--- Data for the task ---

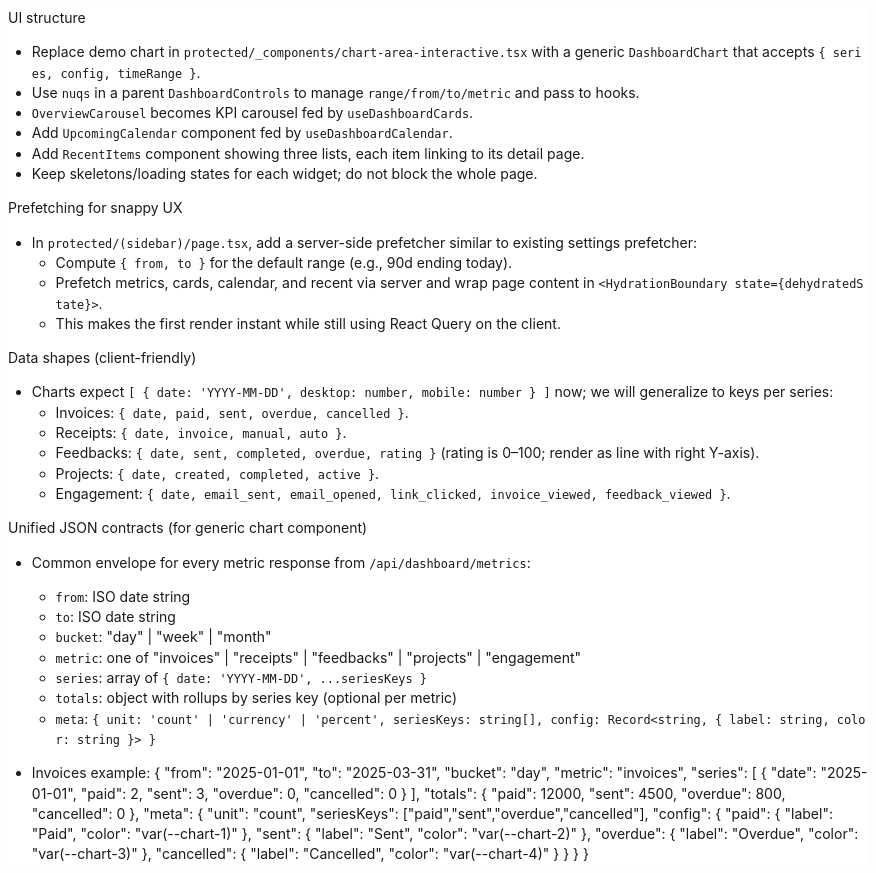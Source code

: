 UI structure
- Replace demo chart in `protected/_components/chart-area-interactive.tsx` with a generic `DashboardChart` that accepts `{ series, config, timeRange }`.
- Use `nuqs` in a parent `DashboardControls` to manage `range/from/to/metric` and pass to hooks.
- `OverviewCarousel` becomes KPI carousel fed by `useDashboardCards`.
- Add `UpcomingCalendar` component fed by `useDashboardCalendar`.
- Add `RecentItems` component showing three lists, each item linking to its detail page.
- Keep skeletons/loading states for each widget; do not block the whole page.

Prefetching for snappy UX
- In `protected/(sidebar)/page.tsx`, add a server-side prefetcher similar to existing settings prefetcher:
  - Compute `{ from, to }` for the default range (e.g., 90d ending today).
  - Prefetch metrics, cards, calendar, and recent via server and wrap page content in `<HydrationBoundary state={dehydratedState}>`.
  - This makes the first render instant while still using React Query on the client.

Data shapes (client-friendly)
- Charts expect `[ { date: 'YYYY-MM-DD', desktop: number, mobile: number } ]` now; we will generalize to keys per series:
  - Invoices: `{ date, paid, sent, overdue, cancelled }`.
  - Receipts: `{ date, invoice, manual, auto }`.
  - Feedbacks: `{ date, sent, completed, overdue, rating }` (rating is 0–100; render as line with right Y-axis).
  - Projects: `{ date, created, completed, active }`.
  - Engagement: `{ date, email_sent, email_opened, link_clicked, invoice_viewed, feedback_viewed }`.

Unified JSON contracts (for generic chart component)
- Common envelope for every metric response from `/api/dashboard/metrics`:
  - `from`: ISO date string
  - `to`: ISO date string
  - `bucket`: "day" | "week" | "month"
  - `metric`: one of "invoices" | "receipts" | "feedbacks" | "projects" | "engagement"
  - `series`: array of `{ date: 'YYYY-MM-DD', ...seriesKeys }`
  - `totals`: object with rollups by series key (optional per metric)
  - `meta`: `{ unit: 'count' | 'currency' | 'percent', seriesKeys: string[], config: Record<string, { label: string, color: string }> }`

- Invoices example:
  {
    "from": "2025-01-01",
    "to": "2025-03-31",
    "bucket": "day",
    "metric": "invoices",
    "series": [ { "date": "2025-01-01", "paid": 2, "sent": 3, "overdue": 0, "cancelled": 0 } ],
    "totals": { "paid": 12000, "sent": 4500, "overdue": 800, "cancelled": 0 },
    "meta": {
      "unit": "count",
      "seriesKeys": ["paid","sent","overdue","cancelled"],
      "config": {
        "paid": { "label": "Paid", "color": "var(--chart-1)" },
        "sent": { "label": "Sent", "color": "var(--chart-2)" },
        "overdue": { "label": "Overdue", "color": "var(--chart-3)" },
        "cancelled": { "label": "Cancelled", "color": "var(--chart-4)" }
      }
    }
  }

---

Exercise: Above are the records; from them, give again exactly the lines from the one containing "component fed by" to the one containing "Prefetching for snappy UX", both lines included, and nothing more.

Answer to the exercise:
- Add `UpcomingCalendar` component fed by `useDashboardCalendar`.
- Add `RecentItems` component showing three lists, each item linking to its detail page.
- Keep skeletons/loading states for each widget; do not block the whole page.

Prefetching for snappy UX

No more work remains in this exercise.